## WHAT IS NEEDED:
Once a line is found to contain "this", copy it out of the listing.

## THE DATA:
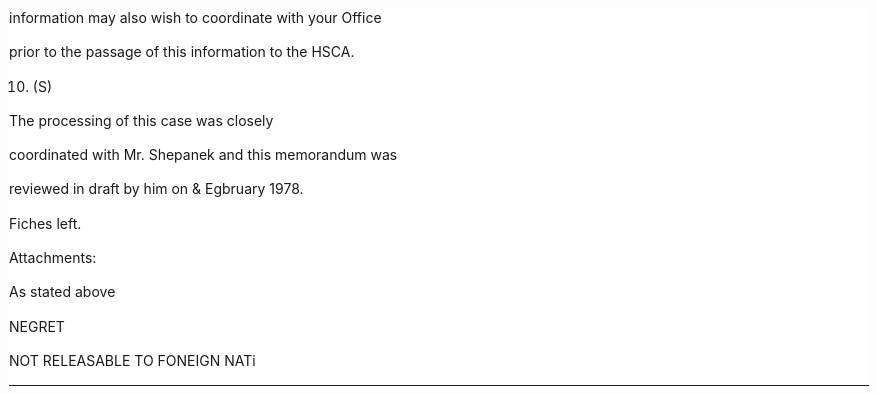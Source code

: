 information may also wish to coordinate with your Office

prior to the passage of this information to the HSCA.

10. (S)

The processing of this case was closely

coordinated with Mr. Shepanek and this memorandum was

reviewed in draft by him on & Egbruary 1978.

Fiches left.

Attachments:

As stated above

NEGRET

NOT RELEASABLE TO FONEIGN NATi

---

## ANSWER:
prior to the passage of this information to the HSCA.
The processing of this case was closely
coordinated with Mr. Shepanek and this memorandum was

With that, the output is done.